Per cui c’è anche, infine, dell’altro ed anche più importante. La pasta stessa – sfingica e alabastrina – di queste Ballate a me pare al tempo stesso arcaica e dopostorica. Antica perché la loro parola, scandita per versi affilati, evoca per baluginii l’astratto dolore-catarsi di una tragedia greca, un passo appena prima della catastrofe. Contemporanea, invece, perché il suo incessante desolato-disarmante ed enigmatico soliloquio-borbottio avanspettacolare e cabarettistico, così vertiginosamente attratto dall’insensato con vaghe eco da Finale di partita, sembra sorgere dalla preistoria di una schizofrenia antropologica elementale: evocando, promettendoci-premettendosi ossessivamente come in duetto con una voce seconda e Altra e rivelandoci così Gianni in attesa del suo Godot. Gianni è Vladimiro ed Estragone al tempo stesso. Perché la voce è dentro.
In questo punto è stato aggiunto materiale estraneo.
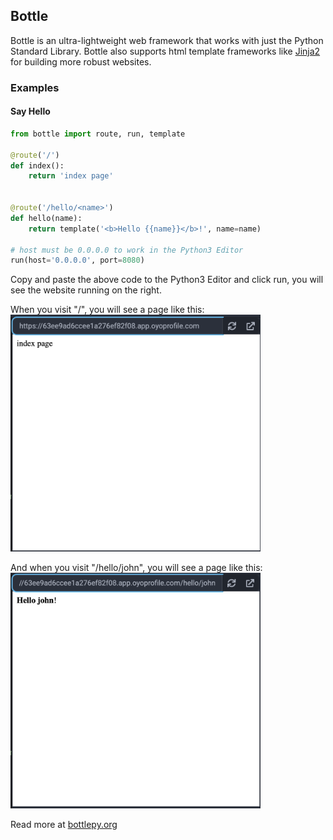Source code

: ## Bottle

Bottle is an ultra-lightweight web framework that works with just the Python Standard Library. Bottle also supports html template frameworks like <a href="/extralibs/jinja2/">Jinja2</a> for building more robust websites.

### Examples

#### Say Hello

```python
from bottle import route, run, template

@route('/')
def index():
    return 'index page'


@route('/hello/<name>')
def hello(name):
    return template('<b>Hello {{name}}</b>!', name=name)

# host must be 0.0.0.0 to work in the Python3 Editor
run(host='0.0.0.0', port=8080)
```

Copy and paste the above code to the Python3 Editor and click run, you will see the website running on the right.

When you visit "/", you will see a page like this:
<img src="../../assets/img/bottle-hello-index.png" width="400px">

And when you visit "/hello/john", you will see a page like this:
<img src="../../assets/img/bottle-hello-john.png" width="400px">

Read more at <a href="https://bottlepy.org/docs/dev/">bottlepy.org</a>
E il duetto va in scena, si consuma nella mente-carne teatro dell’autore. A prescindere dalle numerose-volenterose rassicurazioni pronominali e da certi accenni da didascalie di copione, Gianni si rivela al lettore sull’orlo della follia. E, dunque, della saggezza assoluta. Una saggezza dolce e riconciliata che saprà tornare ad aver cura di quel Mondo, il nostro, che abbiamo sciaguratamente fatto a pezzi.